Boire & manger

Deux adresses haut de gamme à ne pas rater dans les Bouches-du-Rhône

Temps de lecture : 11 min

Direction les hôtels-restaurants Le Petit Nice à Marseille et Les Roches Blanches à Cassis.

Entre ciel et mer, Le Petit Nice propose des plats de poissons issus d'une pêche durable. | Gérald Passédat
Entre ciel et mer, Le Petit Nice propose des plats de poissons issus d'une pêche durable. | Gérald Passédat

La cuisine goûteuse et écoresponsable du Petit Nice

Au Petit Nice Relais & Châteaux de Marseille, la cuisine de poissons pêchés est à son sommet. Elle est plébiscitée par un public de bons gourmets qui font étape sur la terrasse panoramique. Jamais le beau restaurant sur la mer de la famille Passédat n'a mieux fonctionné: les complets s'enchaînent même au déjeuner à 130 euros (un bon prix).

En 2017, Le Petit Nice a eu 100 ans: trois générations de Passédat se sont succédé dans cette ancienne villa grecque. La Méditerranée y est à vos pieds –un décor magique et unique sur la Corniche circulaire.

La salle du restaurant. | Richard Haughton

Le petit-fils du créateur Germain Passédat (1926), l'héritier Gérald, est passé par de grandes maisons étoilées (Alain Chapel, les Troisgros…), il a eu très tôt le feu sacré bocusien. Il sera un bon cuisinier très classique: poularde de Bresse, ris de veau, lièvre à la royale, caneton en deux services.

Et, un beau jour, il change sa façon de cuisiner et décide de travailler les poissons et crustacés de la mer nourricière qui s'étend devant Le Petit Nice. Ce sera sa source d'inspiration culinaire, sa raison d'être, son identité profonde: une vie de pèlerin des cadeaux de la mer. Il a été un vrai pionnier dans ce registre de pure gastronomie.

Tout cela paraît être une évidence, et bien non. En 1980, la cuisine des poissons n'avait pas le vent en poupe. La France des restaurants cotés, classés et étoilés célèbre alors les viandes de boucherie même au pays de Marcel Pagnol: le steak frites, le gigot d'agneau aux flageolets, le canard à l'orange, l'escalope ou la blanquette de veau figurent au répertoire des tables en vue.
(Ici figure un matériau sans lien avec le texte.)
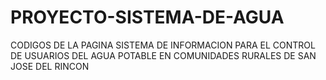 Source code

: # PROYECTO-SISTEMA-DE-AGUA
CODIGOS DE LA PAGINA SISTEMA DE INFORMACION PARA EL CONTROL DE USUARIOS DEL AGUA POTABLE EN COMUNIDADES RURALES DE SAN JOSE DEL RINCON
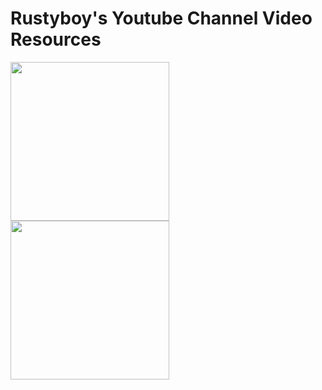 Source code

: # Rustyboy's Youtube Channel Video Resources

<a href="mafia_de\README.md"><img src="https://github.com/Rustyb0y/youtube/blob/master/mafia_de/cover.jpg" style="height:254;"></a>
<a href="it-takes-two\README.md"><img src="https://github.com/Rustyb0y/youtube/blob/master/it-takes-two/cover.jpg" style="height:254;"></a> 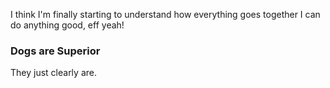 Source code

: I think I'm finally starting to understand how everything goes together
I can do anything good, eff yeah!

### Dogs are Superior
They just clearly are.
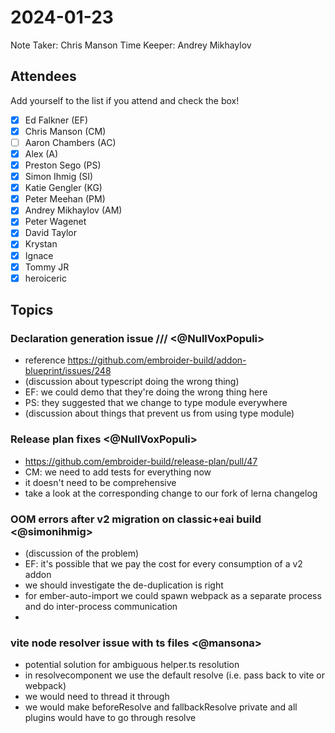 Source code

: # 2024-01-23

Note Taker: Chris Manson
Time Keeper: Andrey Mikhaylov

## Attendees

Add yourself to the list if you attend and check the box!

- [x] Ed Falkner (EF)
- [x] Chris Manson (CM)
- [ ] Aaron Chambers (AC)
- [x] Alex (A)
- [x] Preston Sego (PS)
- [x] Simon Ihmig (SI)
- [x] Katie Gengler (KG)
- [x] Peter Meehan (PM)
- [x] Andrey Mikhaylov (AM)
- [x] Peter Wagenet
- [x] David Taylor 
- [x] Krystan
- [x] Ignace 
- [x] Tommy JR
- [x] heroiceric

## Topics


### Declaration generation issue /// <@NullVoxPopuli>

- reference https://github.com/embroider-build/addon-blueprint/issues/248 
- (discussion about typescript doing the wrong thing)
- EF: we could demo that they're doing the wrong thing here
- PS: they suggested that we change to type module everywhere
- (discussion about things that prevent us from using type module)

### Release plan fixes <@NullVoxPopuli>

- https://github.com/embroider-build/release-plan/pull/47
- CM: we need to add tests for everything now
- it doesn't need to be comprehensive
- take a look at the corresponding change to our fork of lerna changelog

### OOM errors after v2 migration on classic+eai build <@simonihmig>

- (discussion of the problem)
- EF: it's possible that we pay the cost for every consumption of a v2 addon
- we should investigate the de-duplication is right
- for ember-auto-import we could spawn webpack as a separate process and do inter-process communication
- 

### vite node resolver issue with ts files <@mansona>

- potential solution for ambiguous helper.ts resolution
- in resolvecomponent we use the default resolve (i.e. pass back to vite or webpack)
- we would need to thread it through
- we would make beforeResolve and fallbackResolve private and all plugins would have to go through resolve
Chez Troisgros à Roanne, toutes et tous les mangeurs avertis veulent le filet de charolais à la moelle. Et chez Paul Bocuse, idem pour la poularde en vessie de la Mère Fillioux. Chez la Mère Blanc, à Vonnas (Ain), le saucisson de Lyon, le poulet fermier à la crème et le gratin dauphinois sont des spécialités incontournables.

Pour Gérald Passédat, le marseillais du Petit Nice, la Méditerranée va devenir son potager marin qui s'étend devant ses yeux dès le lever du jour.
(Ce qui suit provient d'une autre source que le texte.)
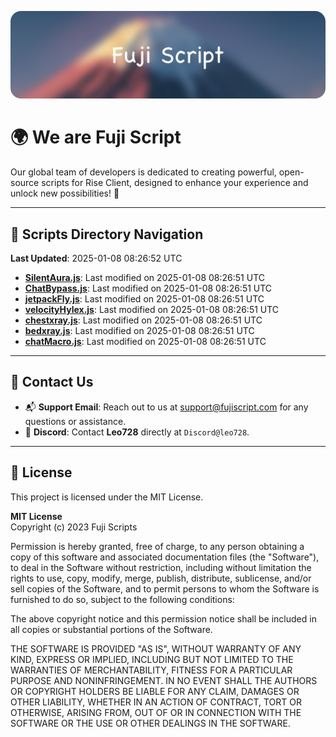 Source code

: ![Banner](.github/b.webp)

# 🌍 **We are Fuji Script**

Our global team of developers is dedicated to creating powerful, open-source scripts for Rise Client, designed to enhance your experience and unlock new possibilities! 🌟

---
<!-- SCRIPTS_NAVIGATION_START -->
## 📂 **Scripts Directory Navigation**

**Last Updated**: 2025-01-08 08:26:52 UTC

- **[SilentAura.js](scripts/SilentAura.js)**: Last modified on 2025-01-08 08:26:51 UTC
- **[ChatBypass.js](scripts/ChatBypass.js)**: Last modified on 2025-01-08 08:26:51 UTC
- **[jetpackFly.js](scripts/jetpackFly.js)**: Last modified on 2025-01-08 08:26:51 UTC
- **[velocityHylex.js](scripts/velocityHylex.js)**: Last modified on 2025-01-08 08:26:51 UTC
- **[chestxray.js](scripts/chestxray.js)**: Last modified on 2025-01-08 08:26:51 UTC
- **[bedxray.js](scripts/bedxray.js)**: Last modified on 2025-01-08 08:26:51 UTC
- **[chatMacro.js](scripts/chatMacro.js)**: Last modified on 2025-01-08 08:26:51 UTC

<!-- SCRIPTS_NAVIGATION_END -->

---

## 💬 **Contact Us**  
- 📬 **Support Email**: Reach out to us at [support@fujiscript.com](mailto:support@fujiscript.com) for any questions or assistance.  
- 💬 **Discord**: Contact **Leo728** directly at `Discord@leo728`.

---

## 📜 **License**

This project is licensed under the MIT License.  

**MIT License**  
Copyright (c) 2023 Fuji Scripts  

Permission is hereby granted, free of charge, to any person obtaining a copy of this software and associated documentation files (the "Software"), to deal in the Software without restriction, including without limitation the rights to use, copy, modify, merge, publish, distribute, sublicense, and/or sell copies of the Software, and to permit persons to whom the Software is furnished to do so, subject to the following conditions:  

The above copyright notice and this permission notice shall be included in all copies or substantial portions of the Software.  

THE SOFTWARE IS PROVIDED "AS IS", WITHOUT WARRANTY OF ANY KIND, EXPRESS OR IMPLIED, INCLUDING BUT NOT LIMITED TO THE WARRANTIES OF MERCHANTABILITY, FITNESS FOR A PARTICULAR PURPOSE AND NONINFRINGEMENT. IN NO EVENT SHALL THE AUTHORS OR COPYRIGHT HOLDERS BE LIABLE FOR ANY CLAIM, DAMAGES OR OTHER LIABILITY, WHETHER IN AN ACTION OF CONTRACT, TORT OR OTHERWISE, ARISING FROM, OUT OF OR IN CONNECTION WITH THE SOFTWARE OR THE USE OR OTHER DEALINGS IN THE SOFTWARE.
De plus le petit-fils de Lucie Passédat, cuisinière cordon-bleu, est un bon nageur, un plongeur et un pêcheur habile à détecter les bancs de poissons repérés par ses amis professionnels de la capture raisonnée. Ce sont eux: Christian, Dominique, Jean-Claude, Philippe et Kim qui vont lui livrer au petit matin ou à la tombée de la nuit la récolte des mostelles, des rougets, des pélamides, des mérous, des sarrans, des sérioles, des loups qu'il va cuire à la seconde près, escortés de légumes de saison et mouillés de jus parfumés. La relève Passédat est un as des liquides, des bouillons, des consommés, du lait de chou-fleur (une merveille façon Robuchon).
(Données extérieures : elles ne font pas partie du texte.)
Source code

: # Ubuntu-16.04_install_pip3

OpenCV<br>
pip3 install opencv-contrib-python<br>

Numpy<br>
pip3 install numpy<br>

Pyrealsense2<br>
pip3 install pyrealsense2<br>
Les poissons au Petit Nice. | Gérald Passédat

Au contact des trésors des fonds marins, des paliers de poissons, ce chef à la main habile va élaborer des menus et des cartes d'une totale originalité, d'une créativité jamais vue dans la restauration française. Et cela, sans acrobaties culinaires ni obsession du cru, mais avec la vérité exacte des plats comme disait Alain Chapel, son maître de Mionnay (Ain).

Le sarran, sucs de viande, de criste marine et de légumes de saison. | Gérald Passédat

«En fait, on prend ce que la Méditerranée nous donne selon les cycles lunaires», explique-t-il de sa voix posée. Ce chef respectueux du milieu naturel sait d'où proviennent les poissons et crustacés dans l'horizon liquide, où se trouvent les bancs de sérioles, de vives, de galinettes, de loups, de maigres, d'oursins (l'hiver) présentés en caravane sur l'assiette: admirable vocable inventé par le fils de Jean-Paul Passédat, qui fut étoilé, toujours présent dans le grand restaurant.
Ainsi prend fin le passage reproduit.